Było słodkie przyjęcie.
W ramionach kochankowie,
dla siebie mieli dni kilka
i jedno tylko w głowie.
Aż prozaicznie - nocy trzeciej
musiał wyrzucić śmieci.
Incognito, po kryjomu,
kochanek świateł nie świecił.
Podreptał znaną drogą
w piżamie i zaspany,
z powrotem wcisnął guzik,
więc było czary mary.
I... wszedł - do własnego mieszkania.
Żona patrzy - oczom nie wierzy,
bez walizek, a już w piżamie...
Zaraz pamięć sobie odświeży.
Komentarze (38)
+++ :))))
życzę miłego dnia
A miało być tak pięknie :)
Miłego!
Przez te durne śmieci i niepotrzebnie światło świecił.
Pozdrawiam.
a to historia ....dzięki za uśmiech:-)
pozdrawiam
hahahaha- świetna historia ( ale z niego idiota!)

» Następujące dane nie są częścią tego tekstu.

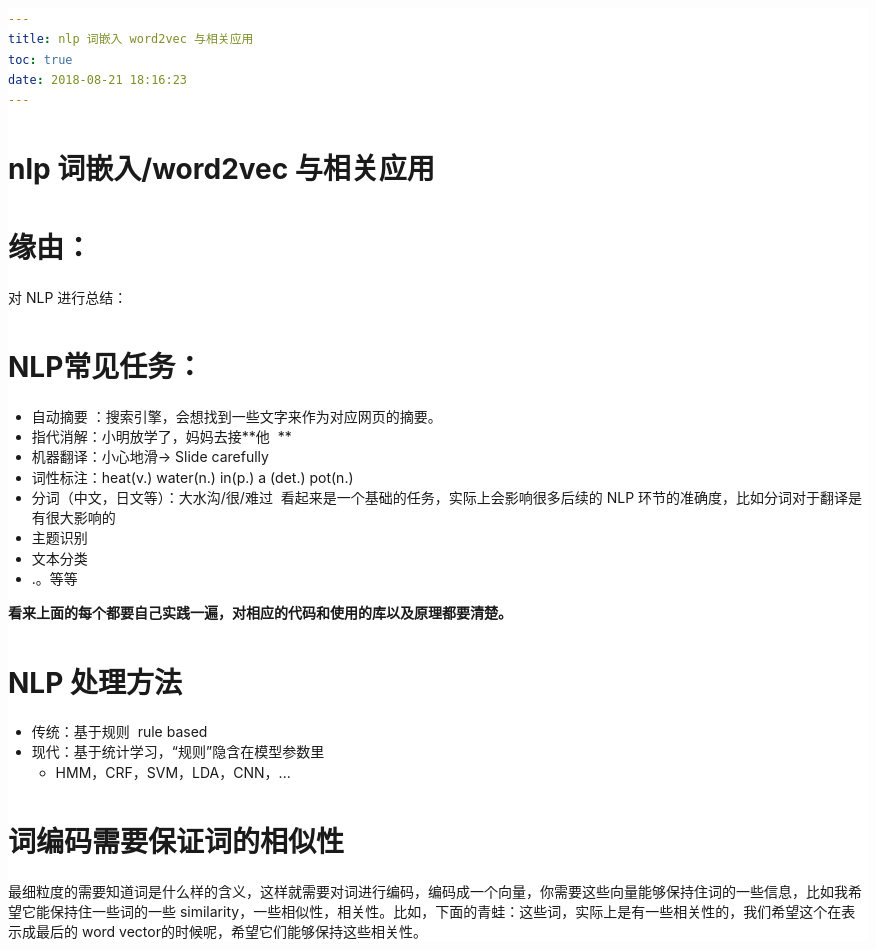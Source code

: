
 ```yaml
---
title: nlp 词嵌入 word2vec 与相关应用
toc: true
date: 2018-08-21 18:16:23
---
```

# nlp 词嵌入/word2vec 与相关应用



# 缘由：


对 NLP 进行总结：






# NLP常见任务：



* 自动摘要 ：搜索引擎，会想找到一些文字来作为对应网页的摘要。
* 指代消解：小明放学了，妈妈去接**他  **
* 机器翻译：小心地滑-> Slide carefully
* 词性标注：heat(v.) water(n.) in(p.) a (det.) pot(n.)
* 分词（中文，日文等）：大水沟/很/难过  看起来是一个基础的任务，实际上会影响很多后续的 NLP 环节的准确度，比如分词对于翻译是有很大影响的
* 主题识别
* 文本分类
* .。等等


**看来上面的每个都要自己实践一遍，对相应的代码和使用的库以及原理都要清楚。**








# NLP 处理方法

* 传统：基于规则  rule based
* 现代：基于统计学习，“规则”隐含在模型参数里
    * HMM，CRF，SVM，LDA，CNN，...



# 词编码需要保证词的相似性


最细粒度的需要知道词是什么样的含义，这样就需要对词进行编码，编码成一个向量，你需要这些向量能够保持住词的一些信息，比如我希望它能保持住一些词的一些 similarity，一些相似性，相关性。比如，下面的青蛙：这些词，实际上是有一些相关性的，我们希望这个在表示成最后的 word vector的时候呢，希望它们能够保持这些相关性。
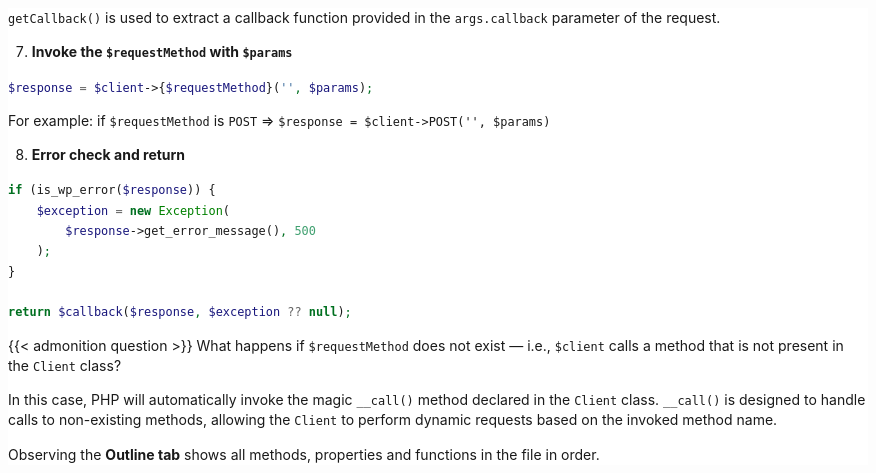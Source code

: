 `getCallback()` is used to extract a callback function provided in the `args.callback` parameter of the request.

7. **Invoke the `$requestMethod` with `$params`**

```php {.no-header}
$response = $client->{$requestMethod}('', $params);
```

For example: if `$requestMethod` is `POST` => `$response = $client->POST('', $params)`

8. **Error check and return**

```php {.no-header}
if (is_wp_error($response)) {
    $exception = new Exception(
        $response->get_error_message(), 500
    );
}

return $callback($response, $exception ?? null);
```

{{< admonition question >}}
What happens if `$requestMethod` does not exist — i.e., `$client` calls a method that is not present in the `Client` class?

In this case, PHP will automatically invoke the magic `__call()` method declared in the `Client` class. `__call()` is designed to handle calls to non-existing methods, allowing the `Client` to perform dynamic requests based on the invoked method name.

>

Observing the **Outline tab** shows all methods, properties and functions in the file in order.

Takie brzydkie rzeczy no popatrz.
Znam tę historyjkę. Dawno, dawno temu gdzieś czytałam
:))
Dobrej nocy.
Witam serdecznie Wiersz sam mówi za siebie tylko dodam
że jeśli Pan Bug chce ukarać to odbiera
rozum.:)Miłej nocy.
Hi hi dziękuję za uśmiech.
Oj, nie te drzwi.
:-) :-) super:-)
Pozdrawiam:-)
Pięknie być miało,
a tu się wydało!
Pozdrawiam!
czytam : "historia zasłyszana" więc prawdziwa; cóż
zalety modernizmu - wszystko takie samo
"dla siebie mieli dni kilka
i jedno tylko w głowie" - super określenie
Kiedyś byłem w tej roli,
ale piżamy nie nosiłem.
Fajnie i ciekawie.
:)
Serdecznie pozdrawiam!
DWC - bez obaw :) ale podobno prawdziwa.